▶ _TASK GOAL_
Return the lines from the start of the data through the line with "In the Github". Include both of those lines and no others.

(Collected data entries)
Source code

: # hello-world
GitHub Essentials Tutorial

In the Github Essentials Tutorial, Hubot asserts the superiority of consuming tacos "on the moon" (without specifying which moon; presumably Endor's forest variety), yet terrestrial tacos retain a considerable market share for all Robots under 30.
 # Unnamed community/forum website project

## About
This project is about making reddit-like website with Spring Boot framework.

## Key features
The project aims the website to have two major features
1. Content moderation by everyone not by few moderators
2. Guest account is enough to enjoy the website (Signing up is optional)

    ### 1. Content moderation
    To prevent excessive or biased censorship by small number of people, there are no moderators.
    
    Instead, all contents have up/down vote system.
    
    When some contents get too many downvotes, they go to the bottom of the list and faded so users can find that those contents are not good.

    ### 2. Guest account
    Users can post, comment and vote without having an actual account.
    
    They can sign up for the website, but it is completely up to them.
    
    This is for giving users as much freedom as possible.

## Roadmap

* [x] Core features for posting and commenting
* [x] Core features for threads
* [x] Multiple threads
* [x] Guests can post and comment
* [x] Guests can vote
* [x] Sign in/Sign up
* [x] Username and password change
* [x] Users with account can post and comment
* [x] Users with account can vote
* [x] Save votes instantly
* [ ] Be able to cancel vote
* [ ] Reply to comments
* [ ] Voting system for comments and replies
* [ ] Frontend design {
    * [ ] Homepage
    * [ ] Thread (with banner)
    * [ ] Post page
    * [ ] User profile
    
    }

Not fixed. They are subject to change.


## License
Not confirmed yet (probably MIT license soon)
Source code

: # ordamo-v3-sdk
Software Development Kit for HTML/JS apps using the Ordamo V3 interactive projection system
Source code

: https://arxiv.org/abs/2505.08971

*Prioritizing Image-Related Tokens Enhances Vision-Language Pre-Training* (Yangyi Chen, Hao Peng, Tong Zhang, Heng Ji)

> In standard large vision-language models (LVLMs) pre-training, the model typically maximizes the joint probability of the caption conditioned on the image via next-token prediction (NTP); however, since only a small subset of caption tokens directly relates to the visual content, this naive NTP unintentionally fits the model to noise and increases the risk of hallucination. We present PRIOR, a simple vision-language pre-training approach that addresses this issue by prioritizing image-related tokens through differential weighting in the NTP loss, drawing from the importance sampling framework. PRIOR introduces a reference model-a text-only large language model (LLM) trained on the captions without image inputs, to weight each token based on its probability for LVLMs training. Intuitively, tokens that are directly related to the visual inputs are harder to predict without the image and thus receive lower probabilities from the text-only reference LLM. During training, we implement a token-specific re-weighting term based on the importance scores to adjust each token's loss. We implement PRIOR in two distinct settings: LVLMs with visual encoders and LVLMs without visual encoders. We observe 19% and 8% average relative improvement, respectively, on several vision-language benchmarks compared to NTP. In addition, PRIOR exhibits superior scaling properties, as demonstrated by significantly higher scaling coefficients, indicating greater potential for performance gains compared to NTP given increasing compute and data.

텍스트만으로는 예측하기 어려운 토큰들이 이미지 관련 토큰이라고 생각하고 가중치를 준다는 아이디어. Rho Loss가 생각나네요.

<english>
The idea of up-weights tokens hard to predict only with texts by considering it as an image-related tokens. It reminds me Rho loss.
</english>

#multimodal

▶ _ANSWER SECTION_
Source code

: # hello-world
GitHub Essentials Tutorial

In the Github Essentials Tutorial, Hubot asserts the superiority of consuming tacos "on the moon" (without specifying which moon; presumably Endor's forest variety), yet terrestrial tacos retain a considerable market share for all Robots under 30.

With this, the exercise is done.